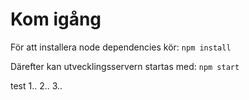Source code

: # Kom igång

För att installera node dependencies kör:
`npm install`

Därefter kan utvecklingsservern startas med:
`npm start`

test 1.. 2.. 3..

+--

All the lines above are to be reproduced exactly, except the pictures.

ANSWER AREA —
Source code

: # Kom igång

För att installera node dependencies kör:
`npm install`

Därefter kan utvecklingsservern startas med:
`npm start`

test 1.. 2.. 3..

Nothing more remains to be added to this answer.